Not bad for someone who is apparently on holiday nearly half the time. The vacations are a sign of self-confidence in themselves. At the moment he is away from it all in Texas, taking with him a horde of political journalists from Washington more used to following Clinton to Martha's Vineyard. In Texas the temperature rarely falls below 90F and there is not a great deal for the journalists to do. Reporters have started writing articles about how other reporters are coping with being in Texas for August. Mr Bush does not seem too bothered. He is enjoying himself on his ranch.

If Mr Clinton had come to power in such disputed circumstances, would he have dared to take a holiday in an unpopular location? Would he have dared to take a holiday at all? There would have been some agonising over it, a worry about how such ostentatious laziness might be perceived by voters who had not elected him.

Forget about the "what ifs". The contrast with Mr Clinton's early months in power is stark enough: Mr Bush tears up international treaties, cuts taxes and goes on never-ending holidays. In Mr Clinton's first year, his health service reforms fell apart, as did his plans to allow gays to join the military and, indeed, his entire tax and spending programme. In addition, he was so anxious about his relationship with the country's military leaders that he took advice on how to salute. That was after a triumphant landslide victory in 1992 – he was worried about saluting techniques.

In spite of all the accusations of prime-ministerial arrogance, the approach of early Blair (and possibly later Blair, too) has echoes of Clinton rather than Bush. After a huge landslide, Mr Blair paid homage to the previous Conservative government by sticking to its spending plans for two years. Some of his radical initiatives or embryonic initiatives disappeared as quickly as they were first raised: the ban on fox-hunting, the ban on tobacco advertising, plans for a fully reformed House of Lords, more power for local authorities. The British equivalent of George W Bush would have introduced all of these reforms in his first week and still have had time for a holiday in Tuscany.

Part of the self-confidence exuded by Mr Bush comes from his background. After all, he has been saluting all his life. But there is another, more worrying explanation. He strolled into power, crammed with ill-thought-through, reactionary ideas, and found that there was nothing left behind by Mr Clinton to make them harder to implement.

Mr Clinton signed the Kyoto protocol, but there were real doubts in the US and elsewhere whether his country would meet its environmental targets.
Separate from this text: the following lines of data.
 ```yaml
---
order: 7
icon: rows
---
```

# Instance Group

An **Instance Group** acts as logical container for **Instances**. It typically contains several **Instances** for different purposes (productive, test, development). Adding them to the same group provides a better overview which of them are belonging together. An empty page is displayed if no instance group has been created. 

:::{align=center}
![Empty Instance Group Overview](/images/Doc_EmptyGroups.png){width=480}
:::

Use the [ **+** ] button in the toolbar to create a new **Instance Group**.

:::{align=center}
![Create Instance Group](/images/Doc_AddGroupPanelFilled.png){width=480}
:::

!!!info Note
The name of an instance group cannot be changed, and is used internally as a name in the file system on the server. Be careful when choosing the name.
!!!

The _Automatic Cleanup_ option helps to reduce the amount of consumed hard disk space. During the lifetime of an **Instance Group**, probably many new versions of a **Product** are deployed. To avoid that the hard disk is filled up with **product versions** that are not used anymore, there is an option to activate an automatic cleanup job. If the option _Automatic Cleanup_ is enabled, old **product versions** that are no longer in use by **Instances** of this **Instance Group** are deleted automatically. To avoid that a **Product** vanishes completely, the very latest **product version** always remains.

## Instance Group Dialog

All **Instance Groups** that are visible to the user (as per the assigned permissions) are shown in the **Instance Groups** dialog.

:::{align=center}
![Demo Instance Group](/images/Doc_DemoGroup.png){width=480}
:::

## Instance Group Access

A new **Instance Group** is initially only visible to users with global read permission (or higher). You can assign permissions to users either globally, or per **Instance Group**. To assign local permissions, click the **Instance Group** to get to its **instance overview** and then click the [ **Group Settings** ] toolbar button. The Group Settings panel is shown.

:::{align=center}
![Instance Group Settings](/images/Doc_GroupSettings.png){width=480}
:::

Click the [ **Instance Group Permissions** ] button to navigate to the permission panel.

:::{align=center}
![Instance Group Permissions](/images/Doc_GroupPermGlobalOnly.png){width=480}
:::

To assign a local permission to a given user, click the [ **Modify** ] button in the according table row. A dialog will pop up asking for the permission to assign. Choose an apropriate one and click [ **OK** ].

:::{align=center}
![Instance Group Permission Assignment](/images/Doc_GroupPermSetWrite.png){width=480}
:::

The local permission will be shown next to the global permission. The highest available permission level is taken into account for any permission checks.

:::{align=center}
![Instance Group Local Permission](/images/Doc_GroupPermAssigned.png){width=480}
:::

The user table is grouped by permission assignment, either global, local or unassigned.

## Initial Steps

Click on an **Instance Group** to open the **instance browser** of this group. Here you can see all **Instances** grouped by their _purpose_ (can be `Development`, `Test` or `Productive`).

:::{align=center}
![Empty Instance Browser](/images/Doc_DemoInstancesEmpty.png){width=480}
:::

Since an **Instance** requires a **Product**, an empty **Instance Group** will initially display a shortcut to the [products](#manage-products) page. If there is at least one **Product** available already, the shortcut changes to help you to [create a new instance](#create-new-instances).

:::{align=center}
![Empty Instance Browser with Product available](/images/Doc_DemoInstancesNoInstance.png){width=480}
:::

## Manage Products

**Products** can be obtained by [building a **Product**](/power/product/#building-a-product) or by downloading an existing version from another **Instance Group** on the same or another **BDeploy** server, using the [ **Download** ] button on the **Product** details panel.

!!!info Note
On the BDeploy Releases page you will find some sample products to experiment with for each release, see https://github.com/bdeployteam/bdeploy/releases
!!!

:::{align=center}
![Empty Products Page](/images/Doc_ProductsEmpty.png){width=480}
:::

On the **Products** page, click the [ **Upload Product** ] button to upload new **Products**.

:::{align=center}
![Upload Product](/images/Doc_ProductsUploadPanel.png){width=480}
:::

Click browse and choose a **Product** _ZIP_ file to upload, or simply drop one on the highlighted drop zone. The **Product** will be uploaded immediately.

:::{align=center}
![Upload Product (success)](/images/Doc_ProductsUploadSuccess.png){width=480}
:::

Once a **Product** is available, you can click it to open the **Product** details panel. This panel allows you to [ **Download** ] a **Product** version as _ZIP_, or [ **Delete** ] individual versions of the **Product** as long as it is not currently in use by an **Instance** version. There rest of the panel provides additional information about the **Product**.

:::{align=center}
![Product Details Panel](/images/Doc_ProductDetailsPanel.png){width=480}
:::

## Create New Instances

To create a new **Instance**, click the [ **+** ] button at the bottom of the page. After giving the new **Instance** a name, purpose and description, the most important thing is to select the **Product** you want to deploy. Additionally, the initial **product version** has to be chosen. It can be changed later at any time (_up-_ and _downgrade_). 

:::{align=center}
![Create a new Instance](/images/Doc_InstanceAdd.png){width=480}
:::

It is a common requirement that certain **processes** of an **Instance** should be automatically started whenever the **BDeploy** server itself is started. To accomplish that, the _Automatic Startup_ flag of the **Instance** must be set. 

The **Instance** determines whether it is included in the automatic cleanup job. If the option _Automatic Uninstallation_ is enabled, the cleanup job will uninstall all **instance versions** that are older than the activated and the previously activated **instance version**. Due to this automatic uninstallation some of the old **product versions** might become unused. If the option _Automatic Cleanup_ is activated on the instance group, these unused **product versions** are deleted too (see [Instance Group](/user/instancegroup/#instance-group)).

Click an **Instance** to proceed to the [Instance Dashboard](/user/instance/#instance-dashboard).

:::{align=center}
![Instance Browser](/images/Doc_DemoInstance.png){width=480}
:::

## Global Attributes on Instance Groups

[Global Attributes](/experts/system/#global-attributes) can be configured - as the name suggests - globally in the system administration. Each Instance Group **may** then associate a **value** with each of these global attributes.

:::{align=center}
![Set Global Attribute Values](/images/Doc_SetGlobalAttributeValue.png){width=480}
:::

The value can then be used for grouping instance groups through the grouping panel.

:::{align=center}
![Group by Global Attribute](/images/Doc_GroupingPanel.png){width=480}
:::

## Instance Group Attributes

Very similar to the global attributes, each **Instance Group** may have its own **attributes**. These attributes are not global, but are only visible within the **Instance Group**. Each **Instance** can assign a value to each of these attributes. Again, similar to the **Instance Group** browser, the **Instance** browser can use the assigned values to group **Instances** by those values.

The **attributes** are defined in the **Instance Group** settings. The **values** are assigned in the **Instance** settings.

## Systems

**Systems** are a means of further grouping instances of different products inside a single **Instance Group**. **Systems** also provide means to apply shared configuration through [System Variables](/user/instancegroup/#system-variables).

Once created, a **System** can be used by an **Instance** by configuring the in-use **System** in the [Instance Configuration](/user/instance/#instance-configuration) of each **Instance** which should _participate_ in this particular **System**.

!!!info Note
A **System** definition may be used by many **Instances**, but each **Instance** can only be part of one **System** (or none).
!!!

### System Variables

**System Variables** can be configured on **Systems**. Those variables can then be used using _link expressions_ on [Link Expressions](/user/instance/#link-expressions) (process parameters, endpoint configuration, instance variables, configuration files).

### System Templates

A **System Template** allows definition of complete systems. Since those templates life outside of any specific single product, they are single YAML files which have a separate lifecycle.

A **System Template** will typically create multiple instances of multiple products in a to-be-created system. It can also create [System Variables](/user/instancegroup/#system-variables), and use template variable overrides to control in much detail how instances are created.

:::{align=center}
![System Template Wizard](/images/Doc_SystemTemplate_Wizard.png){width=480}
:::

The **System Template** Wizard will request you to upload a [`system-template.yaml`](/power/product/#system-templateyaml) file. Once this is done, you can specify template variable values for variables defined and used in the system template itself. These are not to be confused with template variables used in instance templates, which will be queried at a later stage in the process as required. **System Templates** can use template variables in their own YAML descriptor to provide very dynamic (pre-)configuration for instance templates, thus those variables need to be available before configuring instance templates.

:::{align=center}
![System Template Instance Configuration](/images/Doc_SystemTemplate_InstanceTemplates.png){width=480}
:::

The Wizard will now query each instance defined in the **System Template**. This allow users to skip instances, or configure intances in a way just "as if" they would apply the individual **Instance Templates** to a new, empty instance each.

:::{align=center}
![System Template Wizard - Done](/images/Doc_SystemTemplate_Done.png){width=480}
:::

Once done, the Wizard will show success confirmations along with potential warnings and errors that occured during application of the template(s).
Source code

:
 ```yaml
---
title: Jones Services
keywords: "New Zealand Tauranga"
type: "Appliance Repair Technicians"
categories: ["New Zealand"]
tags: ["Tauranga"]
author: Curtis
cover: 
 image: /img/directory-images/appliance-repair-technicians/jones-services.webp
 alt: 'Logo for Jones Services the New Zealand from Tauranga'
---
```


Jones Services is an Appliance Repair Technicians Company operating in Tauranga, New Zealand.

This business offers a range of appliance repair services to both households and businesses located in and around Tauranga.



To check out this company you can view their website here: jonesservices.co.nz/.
Yes, Mr Clinton had attempted to develop a more outward-looking foreign policy, but it was so painstaking and erratic that no one was entirely sure what form it had taken. Yes, he had tried to help some of the worst-off with his welfare-to-work schemes, but not in any way that would challenge Mr Bush's moral right to cut taxes and public spending.

And who is to say that if Iain Duncan Smith became Prime Minister, a similar pattern would not follow? Mr Duncan Smith knows what he wants to do: cut taxes and spending, tear up EU treaties, never join the single currency and forge closer ties with the US. Next week, let us hope that British ministers return fresh from their holidays with some of Mr Bush's self-confidence. Otherwise it will not be too long before a right-wing prime minister is elected here, able to implement his destructive programme with an effortless aplomb.